There are plenty of questions still to answer about the Pfizer/BioNTech and Moderna vaccines: how well will they protect the elderly, for example, and how long for? Which aspects of the immune response that they elicit are protective and which aren’t? Can even better results be achieved, with vaccines that target different parts of the immune system?

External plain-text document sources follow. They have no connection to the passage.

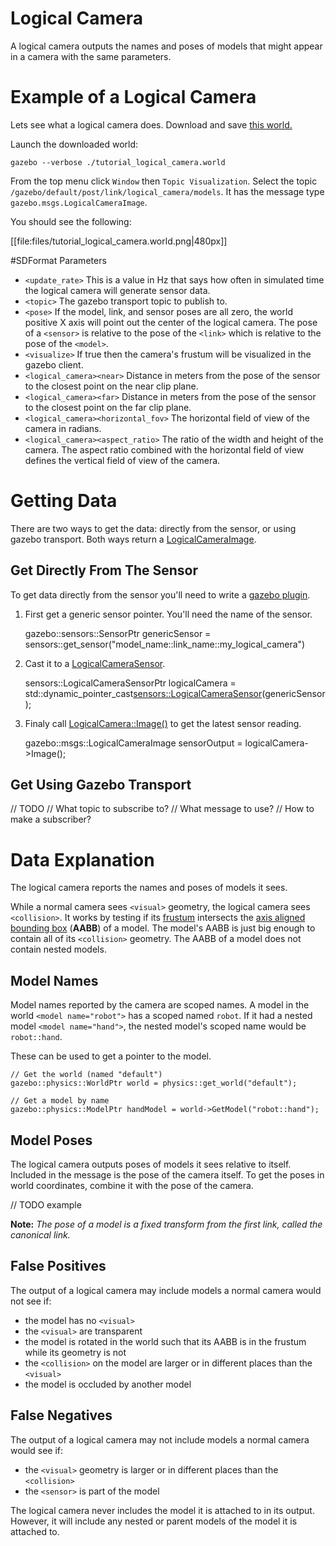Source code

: # Logical Camera
A logical camera outputs the names and poses of models that might appear in a camera with the same parameters.

# Example of a Logical Camera
Lets see what a logical camera does.
Download and save [this world.](http://bitbucket.org/osrf/gazebo_tutorials/raw/default/logical_camera/files/tutorial_logical_camera.world)

<include from='/#include/' src='http://bitbucket.org/osrf/gazebo_tutorials/raw/default/logical_camera/files/tutorial_logical_camera.world'/>

Launch the downloaded world:

```
gazebo --verbose ./tutorial_logical_camera.world
```

From the top menu click `Window` then `Topic Visualization`.
Select the topic `/gazebo/default/post/link/logical_camera/models`.
It has the message type `gazebo.msgs.LogicalCameraImage`.

You should see the following:

[[file:files/tutorial_logical_camera.world.png|480px]]

#SDFormat Parameters
* `<update_rate>`
  This is a value in Hz that says how often in simulated time the logical camera will generate sensor data.
* `<topic>`
  The gazebo transport topic to publish to.
* `<pose>`
  If the model, link, and sensor poses are all zero, the world positive X axis will point out the center of the logical camera.
  The pose of a `<sensor>` is relative to the pose of the `<link>` which is relative to the pose of the `<model>`.
* `<visualize>`
  If true then the camera's frustum will be visualized in the gazebo client.
* `<logical_camera><near>`
  Distance in meters from the pose of the sensor to the closest point on the near clip plane.
* `<logical_camera><far>`
  Distance in meters from the pose of the sensor to the closest point on the far clip plane.
* `<logical_camera><horizontal_fov>`
  The horizontal field of view of the camera in radians.
* `<logical_camera><aspect_ratio>`
  The ratio of the width and height of the camera.
  The aspect ratio combined with the horizontal field of view defines the vertical field of view of the camera.

# Getting Data
There are two ways to get the data: directly from the sensor, or using gazebo transport.
Both ways return a [LogicalCameraImage](https://bitbucket.org/osrf/gazebo/src/gazebo7/gazebo/msgs/logical_camera_image.proto).

## Get Directly From The Sensor
To get data directly from the sensor you'll need to write a [gazebo plugin](http://gazebosim.org/tutorials?tut=plugins_hello_world&cat=write_plugin).

1. First get a generic sensor pointer.
  You'll need the name of the sensor.
  
      gazebo::sensors::SensorPtr genericSensor = sensors::get_sensor("model_name::link_name::my_logical_camera")

2. Cast it to a [LogicalCameraSensor](http://osrf-distributions.s3.amazonaws.com/gazebo/api/7.1.0/classgazebo_1_1sensors_1_1LogicalCameraSensor.html).
  
      sensors::LogicalCameraSensorPtr logicalCamera = std::dynamic_pointer_cast<sensors::LogicalCameraSensor>(genericSensor);

3. Finaly call [LogicalCamera::Image()](http://osrf-distributions.s3.amazonaws.com/gazebo/api/7.1.0/classgazebo_1_1sensors_1_1LogicalCameraSensor.html#a753f458d95c8f7abcfa87b19fffe0021) to get the latest sensor reading.
  
      gazebo::msgs::LogicalCameraImage sensorOutput = logicalCamera->Image();

## Get Using Gazebo Transport
// TODO
// What topic to subscribe to?
// What message to use?
// How to make a subscriber?

# Data Explanation
The logical camera reports the names and poses of models it sees.

While a normal camera sees `<visual>` geometry, the logical camera sees `<collision>`.
It works by testing if its [frustum](https://en.wikipedia.org/wiki/Viewing_frustum) intersects the [axis aligned bounding box](https://en.wikipedia.org/wiki/Bounding_volume) (**AABB**) of a model.
The model's AABB is just big enough to contain all of its `<collision>` geometry.
The AABB of a model does not contain nested models.

## Model Names
Model names reported by the camera are scoped names.
A model in the world `<model name="robot">` has a scoped named `robot`.
If it had a nested model `<model name="hand">`, the nested model's scoped name would be `robot::hand`.

These can be used to get a pointer to the model.

```
// Get the world (named "default")
gazebo::physics::WorldPtr world = physics::get_world("default");

// Get a model by name
gazebo::physics::ModelPtr handModel = world->GetModel("robot::hand");
```

## Model Poses
The logical camera outputs poses of models it sees relative to itself.
Included in the message is the pose of the camera itself.
To get the poses in world coordinates, combine it with the pose of the camera.

// TODO example

**Note:**
*The pose of a model is a fixed transform from the first link, called the canonical link.*

## False Positives
The output of a logical camera may include models a normal camera would not see if:

* the model has no `<visual>`
* the `<visual>` are transparent
* the model is rotated in the world such that its AABB is in the frustum while its geometry is not
* the `<collision>` on the model are larger or in different places than the `<visual>`
* the model is occluded by another model

## False Negatives
The output of a logical camera may not include models a normal camera would see if:

* the `<visual>` geometry is larger or in different places than the `<collision>`
* the `<sensor>` is part of the model

The logical camera never includes the model it is attached to in its output.
However, it will include any nested or parent models of the model it is attached to.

We are likely to need several Covid-19 vaccines to cover everyone and as a contingency, in case the virus mutates and “escapes” the ability of one vaccine to neutralise it, a real possibility in light of the discovery of an altered form of Sars-CoV-2 infecting European mink. But we also need better methods of diagnosing and treating the disease. The recent suspension of two major vaccine trials due to serious adverse events is a salutary reminder that there’s much still to learn and a pandemic, while no one would wish for one, provides scientists with a golden opportunity for learning.
Like most Covid-19 vaccine candidates, the Pfizer and Moderna vaccines are injected into the muscle, from where they enter the bloodstream and stimulate the production of antibodies to Sars-CoV-2 (specifically to the protein that forms the spikes covering its surface). But antibodies are only one component of the body’s adaptive immune response, which develops over time, in response to invasion by a virus or other pathogen. There is also innate immunity, which we are born with and that is mobilised instantly upon infection, but is not tailored to any specific pathogen. “There are a lot of moving parts to this,” says immunopharmacologist Stephen Holgate, of the University of Southampton in the UK, who wonders why scientists have focused on so few of them.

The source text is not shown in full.